*** Opening of Data shown ***
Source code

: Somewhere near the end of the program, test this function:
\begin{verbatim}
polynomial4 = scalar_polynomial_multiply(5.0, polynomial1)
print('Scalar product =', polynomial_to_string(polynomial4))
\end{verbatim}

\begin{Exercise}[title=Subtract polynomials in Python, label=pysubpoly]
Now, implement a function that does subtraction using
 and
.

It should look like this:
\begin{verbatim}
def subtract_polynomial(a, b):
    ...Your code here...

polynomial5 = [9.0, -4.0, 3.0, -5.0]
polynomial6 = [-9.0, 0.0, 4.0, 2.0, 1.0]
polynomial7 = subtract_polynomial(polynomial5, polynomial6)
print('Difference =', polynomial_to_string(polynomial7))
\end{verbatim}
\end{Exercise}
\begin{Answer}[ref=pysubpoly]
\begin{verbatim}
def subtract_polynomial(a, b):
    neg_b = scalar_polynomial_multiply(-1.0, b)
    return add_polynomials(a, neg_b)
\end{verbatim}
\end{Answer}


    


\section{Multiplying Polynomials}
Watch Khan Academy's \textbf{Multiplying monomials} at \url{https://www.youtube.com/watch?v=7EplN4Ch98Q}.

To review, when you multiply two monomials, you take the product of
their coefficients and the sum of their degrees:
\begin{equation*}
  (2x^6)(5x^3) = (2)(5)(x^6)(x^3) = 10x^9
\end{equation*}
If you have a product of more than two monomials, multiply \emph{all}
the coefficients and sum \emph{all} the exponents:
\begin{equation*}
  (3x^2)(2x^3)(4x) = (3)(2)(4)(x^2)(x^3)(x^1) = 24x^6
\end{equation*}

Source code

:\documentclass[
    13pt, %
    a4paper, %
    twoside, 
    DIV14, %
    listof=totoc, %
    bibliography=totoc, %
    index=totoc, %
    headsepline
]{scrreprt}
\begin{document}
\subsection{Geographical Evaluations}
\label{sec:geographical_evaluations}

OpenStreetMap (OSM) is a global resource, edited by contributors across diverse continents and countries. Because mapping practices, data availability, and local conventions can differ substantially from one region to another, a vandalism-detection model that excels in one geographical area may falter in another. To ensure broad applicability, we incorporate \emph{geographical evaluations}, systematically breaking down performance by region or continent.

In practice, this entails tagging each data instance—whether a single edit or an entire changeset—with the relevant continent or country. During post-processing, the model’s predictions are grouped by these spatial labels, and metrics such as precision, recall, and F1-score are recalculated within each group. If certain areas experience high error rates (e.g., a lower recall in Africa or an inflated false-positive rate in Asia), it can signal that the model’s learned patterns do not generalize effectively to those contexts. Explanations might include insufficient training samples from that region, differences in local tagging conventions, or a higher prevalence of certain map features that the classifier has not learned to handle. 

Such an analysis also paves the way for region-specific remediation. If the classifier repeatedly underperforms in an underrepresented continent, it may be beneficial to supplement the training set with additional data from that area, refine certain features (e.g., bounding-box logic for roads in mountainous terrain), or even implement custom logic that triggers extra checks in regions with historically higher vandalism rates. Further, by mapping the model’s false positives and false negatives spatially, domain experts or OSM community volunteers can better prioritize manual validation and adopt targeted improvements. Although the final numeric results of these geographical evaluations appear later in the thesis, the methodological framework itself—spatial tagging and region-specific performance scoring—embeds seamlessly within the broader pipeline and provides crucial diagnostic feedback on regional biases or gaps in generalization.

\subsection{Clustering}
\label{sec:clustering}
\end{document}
*** Close of Data shown ***
• **What is required**: Filter the entries down to the lines that include the string "Multiplying".

• **Reply**:
\section{Multiplying Polynomials}
Watch Khan Academy's \textbf{Multiplying monomials} at \url{https://www.youtube.com/watch?v=7EplN4Ch98Q}.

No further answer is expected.